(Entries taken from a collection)
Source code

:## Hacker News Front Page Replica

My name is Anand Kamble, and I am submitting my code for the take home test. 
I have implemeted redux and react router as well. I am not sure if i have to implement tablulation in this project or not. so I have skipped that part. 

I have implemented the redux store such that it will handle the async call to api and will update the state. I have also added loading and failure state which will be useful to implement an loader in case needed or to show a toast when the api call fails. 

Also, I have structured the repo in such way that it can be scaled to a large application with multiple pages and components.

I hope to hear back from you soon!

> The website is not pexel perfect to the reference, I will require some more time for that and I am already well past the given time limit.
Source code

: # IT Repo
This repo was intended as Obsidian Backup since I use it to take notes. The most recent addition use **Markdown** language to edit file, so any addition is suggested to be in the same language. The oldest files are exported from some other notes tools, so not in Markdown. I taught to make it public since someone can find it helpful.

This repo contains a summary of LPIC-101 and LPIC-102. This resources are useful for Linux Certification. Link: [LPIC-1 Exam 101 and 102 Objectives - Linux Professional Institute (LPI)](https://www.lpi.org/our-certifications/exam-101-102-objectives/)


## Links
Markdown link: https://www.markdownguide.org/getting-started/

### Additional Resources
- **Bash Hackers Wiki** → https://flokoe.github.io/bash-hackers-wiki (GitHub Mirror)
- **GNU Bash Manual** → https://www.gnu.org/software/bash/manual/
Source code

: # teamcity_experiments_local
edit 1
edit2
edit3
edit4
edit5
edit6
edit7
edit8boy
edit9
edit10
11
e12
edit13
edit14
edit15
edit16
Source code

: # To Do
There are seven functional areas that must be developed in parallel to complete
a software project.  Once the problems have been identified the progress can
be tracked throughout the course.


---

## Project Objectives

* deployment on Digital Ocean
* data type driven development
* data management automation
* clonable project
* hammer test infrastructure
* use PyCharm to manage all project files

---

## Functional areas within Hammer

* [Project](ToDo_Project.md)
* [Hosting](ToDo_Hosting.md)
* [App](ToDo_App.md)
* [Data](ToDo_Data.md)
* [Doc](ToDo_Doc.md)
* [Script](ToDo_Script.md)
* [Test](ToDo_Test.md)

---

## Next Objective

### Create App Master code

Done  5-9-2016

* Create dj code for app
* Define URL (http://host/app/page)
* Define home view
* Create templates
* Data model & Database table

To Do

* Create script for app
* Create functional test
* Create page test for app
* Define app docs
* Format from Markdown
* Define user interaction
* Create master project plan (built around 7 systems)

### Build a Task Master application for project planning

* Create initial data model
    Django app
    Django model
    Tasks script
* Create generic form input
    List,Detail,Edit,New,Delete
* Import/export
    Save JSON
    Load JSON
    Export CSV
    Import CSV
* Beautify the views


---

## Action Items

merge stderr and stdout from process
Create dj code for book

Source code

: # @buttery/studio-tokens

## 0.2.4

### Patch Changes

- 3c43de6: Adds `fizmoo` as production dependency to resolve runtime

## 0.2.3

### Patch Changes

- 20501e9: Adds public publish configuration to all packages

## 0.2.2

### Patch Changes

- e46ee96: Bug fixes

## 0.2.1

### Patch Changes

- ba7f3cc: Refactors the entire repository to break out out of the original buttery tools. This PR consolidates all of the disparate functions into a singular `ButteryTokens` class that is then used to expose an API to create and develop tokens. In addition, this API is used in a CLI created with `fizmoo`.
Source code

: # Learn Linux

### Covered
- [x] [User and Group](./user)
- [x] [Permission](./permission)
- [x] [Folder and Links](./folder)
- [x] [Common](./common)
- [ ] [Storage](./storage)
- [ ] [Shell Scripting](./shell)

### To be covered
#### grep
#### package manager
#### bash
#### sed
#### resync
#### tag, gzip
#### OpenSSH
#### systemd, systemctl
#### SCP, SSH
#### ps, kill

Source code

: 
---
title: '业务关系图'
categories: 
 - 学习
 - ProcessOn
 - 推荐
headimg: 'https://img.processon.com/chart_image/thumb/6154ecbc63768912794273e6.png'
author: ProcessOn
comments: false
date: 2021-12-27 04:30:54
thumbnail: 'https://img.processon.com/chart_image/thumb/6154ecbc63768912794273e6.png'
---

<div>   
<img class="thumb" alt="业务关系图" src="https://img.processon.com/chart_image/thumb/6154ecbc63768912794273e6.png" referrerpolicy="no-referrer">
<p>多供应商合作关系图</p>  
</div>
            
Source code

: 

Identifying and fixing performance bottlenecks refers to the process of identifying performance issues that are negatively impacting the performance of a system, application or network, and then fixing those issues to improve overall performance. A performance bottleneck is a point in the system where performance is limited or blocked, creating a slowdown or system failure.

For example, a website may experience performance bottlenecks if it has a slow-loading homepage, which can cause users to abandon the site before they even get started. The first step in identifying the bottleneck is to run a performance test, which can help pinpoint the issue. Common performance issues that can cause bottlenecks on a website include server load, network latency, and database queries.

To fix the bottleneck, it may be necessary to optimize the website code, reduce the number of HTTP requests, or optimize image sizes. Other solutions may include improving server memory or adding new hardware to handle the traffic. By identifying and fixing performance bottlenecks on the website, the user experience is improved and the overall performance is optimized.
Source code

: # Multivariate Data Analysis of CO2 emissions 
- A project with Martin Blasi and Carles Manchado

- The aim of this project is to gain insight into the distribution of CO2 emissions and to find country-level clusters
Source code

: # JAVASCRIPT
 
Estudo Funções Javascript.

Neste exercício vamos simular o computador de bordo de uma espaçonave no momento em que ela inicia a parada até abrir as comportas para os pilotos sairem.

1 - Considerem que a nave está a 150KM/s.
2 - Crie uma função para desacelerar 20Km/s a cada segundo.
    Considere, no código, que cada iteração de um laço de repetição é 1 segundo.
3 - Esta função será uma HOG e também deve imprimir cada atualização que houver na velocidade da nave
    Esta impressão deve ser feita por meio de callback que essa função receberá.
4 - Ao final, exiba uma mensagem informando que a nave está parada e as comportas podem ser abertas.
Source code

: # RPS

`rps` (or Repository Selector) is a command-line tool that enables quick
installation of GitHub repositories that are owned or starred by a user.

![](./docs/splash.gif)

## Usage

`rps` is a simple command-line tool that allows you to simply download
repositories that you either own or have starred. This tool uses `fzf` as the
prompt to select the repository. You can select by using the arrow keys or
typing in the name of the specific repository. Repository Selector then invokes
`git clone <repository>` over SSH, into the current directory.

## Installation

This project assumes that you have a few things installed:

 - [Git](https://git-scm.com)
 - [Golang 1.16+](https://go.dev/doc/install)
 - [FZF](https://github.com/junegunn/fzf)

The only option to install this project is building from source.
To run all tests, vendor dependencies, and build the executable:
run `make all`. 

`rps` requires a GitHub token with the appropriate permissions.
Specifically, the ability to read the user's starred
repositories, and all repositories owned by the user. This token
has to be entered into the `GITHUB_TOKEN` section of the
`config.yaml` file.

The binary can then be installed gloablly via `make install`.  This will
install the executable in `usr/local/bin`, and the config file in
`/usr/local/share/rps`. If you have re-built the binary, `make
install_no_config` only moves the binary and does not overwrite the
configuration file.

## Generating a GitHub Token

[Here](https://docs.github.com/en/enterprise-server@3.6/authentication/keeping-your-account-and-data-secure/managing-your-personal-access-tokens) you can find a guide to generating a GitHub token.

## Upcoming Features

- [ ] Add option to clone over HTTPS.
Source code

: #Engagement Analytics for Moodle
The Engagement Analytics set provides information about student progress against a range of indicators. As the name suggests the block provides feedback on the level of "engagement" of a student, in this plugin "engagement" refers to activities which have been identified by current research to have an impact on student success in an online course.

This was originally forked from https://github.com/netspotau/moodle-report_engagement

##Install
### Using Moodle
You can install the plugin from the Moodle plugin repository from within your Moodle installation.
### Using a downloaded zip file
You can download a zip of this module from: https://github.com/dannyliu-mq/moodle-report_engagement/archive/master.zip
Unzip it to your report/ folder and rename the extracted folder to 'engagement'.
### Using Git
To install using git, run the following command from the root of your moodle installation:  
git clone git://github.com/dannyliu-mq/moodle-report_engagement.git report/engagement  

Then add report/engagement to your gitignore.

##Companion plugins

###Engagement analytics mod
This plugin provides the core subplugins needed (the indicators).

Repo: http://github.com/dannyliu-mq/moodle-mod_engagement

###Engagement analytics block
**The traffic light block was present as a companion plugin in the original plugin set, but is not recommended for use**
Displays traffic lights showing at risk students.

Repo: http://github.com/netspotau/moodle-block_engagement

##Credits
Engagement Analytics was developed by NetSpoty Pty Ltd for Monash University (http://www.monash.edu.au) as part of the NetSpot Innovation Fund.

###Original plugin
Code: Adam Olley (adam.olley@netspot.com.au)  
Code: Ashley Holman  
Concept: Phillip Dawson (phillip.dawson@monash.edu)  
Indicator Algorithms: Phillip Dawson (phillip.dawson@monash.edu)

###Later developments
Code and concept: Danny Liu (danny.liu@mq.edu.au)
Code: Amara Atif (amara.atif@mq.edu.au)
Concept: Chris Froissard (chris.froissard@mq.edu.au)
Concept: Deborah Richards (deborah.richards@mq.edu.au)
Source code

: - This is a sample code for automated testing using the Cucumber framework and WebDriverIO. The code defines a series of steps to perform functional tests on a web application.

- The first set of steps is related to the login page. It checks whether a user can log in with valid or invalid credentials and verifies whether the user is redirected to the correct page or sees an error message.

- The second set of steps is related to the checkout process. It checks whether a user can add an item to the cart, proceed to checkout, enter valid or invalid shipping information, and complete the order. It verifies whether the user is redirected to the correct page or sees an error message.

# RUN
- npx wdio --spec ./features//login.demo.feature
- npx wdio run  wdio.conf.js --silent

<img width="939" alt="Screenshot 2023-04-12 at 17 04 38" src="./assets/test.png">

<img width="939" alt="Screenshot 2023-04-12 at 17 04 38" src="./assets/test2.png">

#### WHAT YOU WILL DO
Look above for the line with "Code and concept: Danny" and the line with "- The first", and reproduce exactly those two lines plus every line between, nothing more.

#### EXPECTED OUTPUT
Code and concept: Danny Liu (danny.liu@mq.edu.au)
Code: Amara Atif (amara.atif@mq.edu.au)
Concept: Chris Froissard (chris.froissard@mq.edu.au)
Concept: Deborah Richards (deborah.richards@mq.edu.au)
Source code

: - This is a sample code for automated testing using the Cucumber framework and WebDriverIO. The code defines a series of steps to perform functional tests on a web application.

- The first set of steps is related to the login page. It checks whether a user can log in with valid or invalid credentials and verifies whether the user is redirected to the correct page or sees an error message.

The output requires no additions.